======== DATA TO EXAMINE ========
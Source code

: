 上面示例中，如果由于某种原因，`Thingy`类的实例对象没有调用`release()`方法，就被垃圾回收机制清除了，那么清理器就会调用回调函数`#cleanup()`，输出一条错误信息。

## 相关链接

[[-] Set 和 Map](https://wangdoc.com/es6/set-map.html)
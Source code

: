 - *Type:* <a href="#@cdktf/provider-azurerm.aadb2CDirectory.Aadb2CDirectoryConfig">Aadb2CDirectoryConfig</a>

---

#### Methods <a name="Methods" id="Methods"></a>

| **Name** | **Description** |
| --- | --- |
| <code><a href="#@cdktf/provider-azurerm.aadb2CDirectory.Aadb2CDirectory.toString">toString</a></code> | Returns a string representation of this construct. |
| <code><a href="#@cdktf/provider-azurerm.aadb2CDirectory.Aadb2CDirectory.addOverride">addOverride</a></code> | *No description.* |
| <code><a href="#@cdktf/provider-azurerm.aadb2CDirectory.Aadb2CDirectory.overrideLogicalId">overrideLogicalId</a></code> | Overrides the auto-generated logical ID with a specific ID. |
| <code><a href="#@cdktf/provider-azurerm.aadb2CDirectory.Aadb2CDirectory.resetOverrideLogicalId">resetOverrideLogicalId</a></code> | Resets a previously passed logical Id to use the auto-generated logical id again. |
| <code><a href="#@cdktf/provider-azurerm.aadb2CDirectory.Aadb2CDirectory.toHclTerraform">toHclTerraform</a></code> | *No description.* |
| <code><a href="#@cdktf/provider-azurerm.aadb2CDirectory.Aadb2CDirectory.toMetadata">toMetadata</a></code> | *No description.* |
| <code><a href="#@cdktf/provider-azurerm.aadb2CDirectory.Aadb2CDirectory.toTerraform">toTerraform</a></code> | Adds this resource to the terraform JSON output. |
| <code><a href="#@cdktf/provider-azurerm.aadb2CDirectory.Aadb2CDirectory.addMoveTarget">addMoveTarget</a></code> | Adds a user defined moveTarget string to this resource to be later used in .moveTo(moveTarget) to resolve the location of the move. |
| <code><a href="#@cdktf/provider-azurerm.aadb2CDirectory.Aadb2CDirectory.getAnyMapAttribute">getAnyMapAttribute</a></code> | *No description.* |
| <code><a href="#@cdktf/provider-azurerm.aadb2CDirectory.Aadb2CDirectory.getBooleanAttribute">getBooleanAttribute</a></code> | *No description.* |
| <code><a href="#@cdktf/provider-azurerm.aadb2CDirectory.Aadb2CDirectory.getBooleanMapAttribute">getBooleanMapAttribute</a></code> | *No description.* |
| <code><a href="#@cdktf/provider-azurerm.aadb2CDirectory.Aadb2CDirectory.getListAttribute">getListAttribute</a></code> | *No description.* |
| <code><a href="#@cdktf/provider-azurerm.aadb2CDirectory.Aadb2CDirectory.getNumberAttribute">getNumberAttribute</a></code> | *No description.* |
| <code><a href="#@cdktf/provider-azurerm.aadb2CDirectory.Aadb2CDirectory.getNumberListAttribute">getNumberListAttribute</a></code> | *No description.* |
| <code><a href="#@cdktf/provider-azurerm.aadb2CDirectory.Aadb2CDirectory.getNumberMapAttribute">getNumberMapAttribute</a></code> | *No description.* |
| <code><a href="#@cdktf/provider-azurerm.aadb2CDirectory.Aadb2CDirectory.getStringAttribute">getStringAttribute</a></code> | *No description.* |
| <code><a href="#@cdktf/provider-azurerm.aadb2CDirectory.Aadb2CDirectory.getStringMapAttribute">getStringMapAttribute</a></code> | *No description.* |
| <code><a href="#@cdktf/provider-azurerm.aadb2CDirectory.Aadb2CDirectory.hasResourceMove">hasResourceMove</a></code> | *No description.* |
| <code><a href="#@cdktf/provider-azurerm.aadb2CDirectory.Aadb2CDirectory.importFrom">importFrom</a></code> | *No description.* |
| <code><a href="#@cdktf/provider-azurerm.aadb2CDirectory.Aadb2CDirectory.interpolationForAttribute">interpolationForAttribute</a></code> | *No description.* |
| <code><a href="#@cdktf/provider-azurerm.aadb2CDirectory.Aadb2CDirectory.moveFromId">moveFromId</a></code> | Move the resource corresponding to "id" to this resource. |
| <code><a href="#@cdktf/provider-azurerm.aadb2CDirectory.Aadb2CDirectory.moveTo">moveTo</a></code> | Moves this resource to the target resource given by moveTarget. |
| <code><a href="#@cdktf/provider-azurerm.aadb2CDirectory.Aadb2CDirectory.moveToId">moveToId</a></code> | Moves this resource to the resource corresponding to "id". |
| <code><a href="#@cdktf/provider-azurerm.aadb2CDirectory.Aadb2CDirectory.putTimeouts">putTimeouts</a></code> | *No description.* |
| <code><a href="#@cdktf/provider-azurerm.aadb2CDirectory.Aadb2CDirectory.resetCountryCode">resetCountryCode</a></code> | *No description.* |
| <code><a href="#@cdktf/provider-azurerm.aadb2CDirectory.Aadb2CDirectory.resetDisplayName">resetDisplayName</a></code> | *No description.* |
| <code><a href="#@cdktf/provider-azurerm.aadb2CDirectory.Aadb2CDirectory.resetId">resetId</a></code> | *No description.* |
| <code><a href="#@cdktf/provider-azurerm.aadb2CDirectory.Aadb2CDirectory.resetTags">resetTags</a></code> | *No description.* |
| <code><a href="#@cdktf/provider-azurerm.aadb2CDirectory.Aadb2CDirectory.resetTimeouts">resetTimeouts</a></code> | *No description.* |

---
========
(AIM OF THE TASK): Print each of the lines above again, unchanged.

(OUTPUT FOR THIS EXERCISE):
Source code

: 上面示例中，如果由于某种原因，`Thingy`类的实例对象没有调用`release()`方法，就被垃圾回收机制清除了，那么清理器就会调用回调函数`#cleanup()`，输出一条错误信息。

## 相关链接

[[-] Set 和 Map](https://wangdoc.com/es6/set-map.html)
Source code

: - *Type:* <a href="#@cdktf/provider-azurerm.aadb2CDirectory.Aadb2CDirectoryConfig">Aadb2CDirectoryConfig</a>

---

#### Methods <a name="Methods" id="Methods"></a>

| **Name** | **Description** |
| --- | --- |
| <code><a href="#@cdktf/provider-azurerm.aadb2CDirectory.Aadb2CDirectory.toString">toString</a></code> | Returns a string representation of this construct. |
| <code><a href="#@cdktf/provider-azurerm.aadb2CDirectory.Aadb2CDirectory.addOverride">addOverride</a></code> | *No description.* |
| <code><a href="#@cdktf/provider-azurerm.aadb2CDirectory.Aadb2CDirectory.overrideLogicalId">overrideLogicalId</a></code> | Overrides the auto-generated logical ID with a specific ID. |
| <code><a href="#@cdktf/provider-azurerm.aadb2CDirectory.Aadb2CDirectory.resetOverrideLogicalId">resetOverrideLogicalId</a></code> | Resets a previously passed logical Id to use the auto-generated logical id again. |
| <code><a href="#@cdktf/provider-azurerm.aadb2CDirectory.Aadb2CDirectory.toHclTerraform">toHclTerraform</a></code> | *No description.* |
| <code><a href="#@cdktf/provider-azurerm.aadb2CDirectory.Aadb2CDirectory.toMetadata">toMetadata</a></code> | *No description.* |
| <code><a href="#@cdktf/provider-azurerm.aadb2CDirectory.Aadb2CDirectory.toTerraform">toTerraform</a></code> | Adds this resource to the terraform JSON output. |
| <code><a href="#@cdktf/provider-azurerm.aadb2CDirectory.Aadb2CDirectory.addMoveTarget">addMoveTarget</a></code> | Adds a user defined moveTarget string to this resource to be later used in .moveTo(moveTarget) to resolve the location of the move. |
| <code><a href="#@cdktf/provider-azurerm.aadb2CDirectory.Aadb2CDirectory.getAnyMapAttribute">getAnyMapAttribute</a></code> | *No description.* |
| <code><a href="#@cdktf/provider-azurerm.aadb2CDirectory.Aadb2CDirectory.getBooleanAttribute">getBooleanAttribute</a></code> | *No description.* |
| <code><a href="#@cdktf/provider-azurerm.aadb2CDirectory.Aadb2CDirectory.getBooleanMapAttribute">getBooleanMapAttribute</a></code> | *No description.* |
| <code><a href="#@cdktf/provider-azurerm.aadb2CDirectory.Aadb2CDirectory.getListAttribute">getListAttribute</a></code> | *No description.* |
| <code><a href="#@cdktf/provider-azurerm.aadb2CDirectory.Aadb2CDirectory.getNumberAttribute">getNumberAttribute</a></code> | *No description.* |
| <code><a href="#@cdktf/provider-azurerm.aadb2CDirectory.Aadb2CDirectory.getNumberListAttribute">getNumberListAttribute</a></code> | *No description.* |
| <code><a href="#@cdktf/provider-azurerm.aadb2CDirectory.Aadb2CDirectory.getNumberMapAttribute">getNumberMapAttribute</a></code> | *No description.* |
| <code><a href="#@cdktf/provider-azurerm.aadb2CDirectory.Aadb2CDirectory.getStringAttribute">getStringAttribute</a></code> | *No description.* |
| <code><a href="#@cdktf/provider-azurerm.aadb2CDirectory.Aadb2CDirectory.getStringMapAttribute">getStringMapAttribute</a></code> | *No description.* |
| <code><a href="#@cdktf/provider-azurerm.aadb2CDirectory.Aadb2CDirectory.hasResourceMove">hasResourceMove</a></code> | *No description.* |
| <code><a href="#@cdktf/provider-azurerm.aadb2CDirectory.Aadb2CDirectory.importFrom">importFrom</a></code> | *No description.* |
| <code><a href="#@cdktf/provider-azurerm.aadb2CDirectory.Aadb2CDirectory.interpolationForAttribute">interpolationForAttribute</a></code> | *No description.* |
| <code><a href="#@cdktf/provider-azurerm.aadb2CDirectory.Aadb2CDirectory.moveFromId">moveFromId</a></code> | Move the resource corresponding to "id" to this resource. |
| <code><a href="#@cdktf/provider-azurerm.aadb2CDirectory.Aadb2CDirectory.moveTo">moveTo</a></code> | Moves this resource to the target resource given by moveTarget. |
| <code><a href="#@cdktf/provider-azurerm.aadb2CDirectory.Aadb2CDirectory.moveToId">moveToId</a></code> | Moves this resource to the resource corresponding to "id". |
| <code><a href="#@cdktf/provider-azurerm.aadb2CDirectory.Aadb2CDirectory.putTimeouts">putTimeouts</a></code> | *No description.* |
| <code><a href="#@cdktf/provider-azurerm.aadb2CDirectory.Aadb2CDirectory.resetCountryCode">resetCountryCode</a></code> | *No description.* |
| <code><a href="#@cdktf/provider-azurerm.aadb2CDirectory.Aadb2CDirectory.resetDisplayName">resetDisplayName</a></code> | *No description.* |
| <code><a href="#@cdktf/provider-azurerm.aadb2CDirectory.Aadb2CDirectory.resetId">resetId</a></code> | *No description.* |
| <code><a href="#@cdktf/provider-azurerm.aadb2CDirectory.Aadb2CDirectory.resetTags">resetTags</a></code> | *No description.* |
| <code><a href="#@cdktf/provider-azurerm.aadb2CDirectory.Aadb2CDirectory.resetTimeouts">resetTimeouts</a></code> | *No description.* |

---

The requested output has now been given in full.